Guns of the Gods eBook

Talbot Mundy
This eBook from the Gutenberg Project consists of approximately 328 pages of information about Guns of the Gods.

Guns of the Gods eBook

Talbot Mundy
This eBook from the Gutenberg Project consists of approximately 328 pages of information about Guns of the Gods.

Every maharajah always tries to make his wedding and coronation ceremonies grander, and more extravagant and memorable than anybody’s else have been since history began; and there are plenty whose interest it is to encourage him, and to help him do it; money-lenders, for instance.  But Utirupa not only had two magnificent ceremonies to unite in one, but Yasmini to supply the genius.  The preparations made the very priests gasp (and they were used to orgies of extravagance—­ taught and preached and profited by them in fact.)
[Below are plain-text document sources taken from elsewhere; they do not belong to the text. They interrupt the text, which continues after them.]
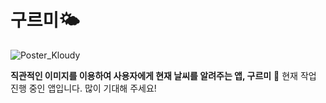 # 구르미🌤
![Poster_Kloudy](https://user-images.githubusercontent.com/63584245/200192362-46b5cb33-cb4e-46d8-ba75-09927211ea3e.svg)



**직관적인 이미지를 이용하여 사용자에게 현재 날씨를 알려주는 앱, 구르미**
📍 현재 작업 진행 중인 앱입니다. 많이 기대해 주세요!


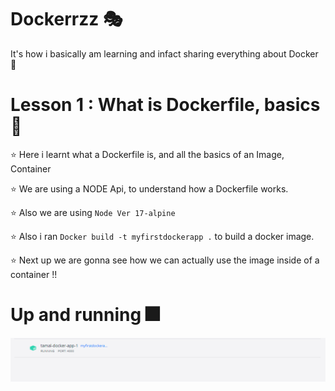 # Dockerrzz 🎭

It's how i basically am learning and infact sharing everything about Docker 🚀

# Lesson 1 : What is Dockerfile, basics 🎃

⭐ Here i learnt what a Dockerfile is, and all the basics of an Image, Container

⭐ We are using a NODE Api, to understand how a Dockerfile works.

⭐ Also we are using `Node Ver 17-alpine`

⭐ Also i ran `Docker build -t myfirstdockerapp .` to build a docker image.

⭐ Next up we are gonna see how we can actually use the image inside of a container !!

# Up and running 🎆

![lmao](./dock1.png)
Once or twice Tess remonstrated, but Yasmini turned a scornfully deaf ear.

“What would you have us do instead?  Invest all the money at eight per cent., so that the rich traders may have more capital, and found an asylum where Bimbu, Umra and Pinga may live in idleness and be rebuked for mirth?”

“Bimbu, Umra and Pinga might be put to work,” said Tess.  “As for mirth, they laugh at such unseemly things.  They could be taught what proper humor is.”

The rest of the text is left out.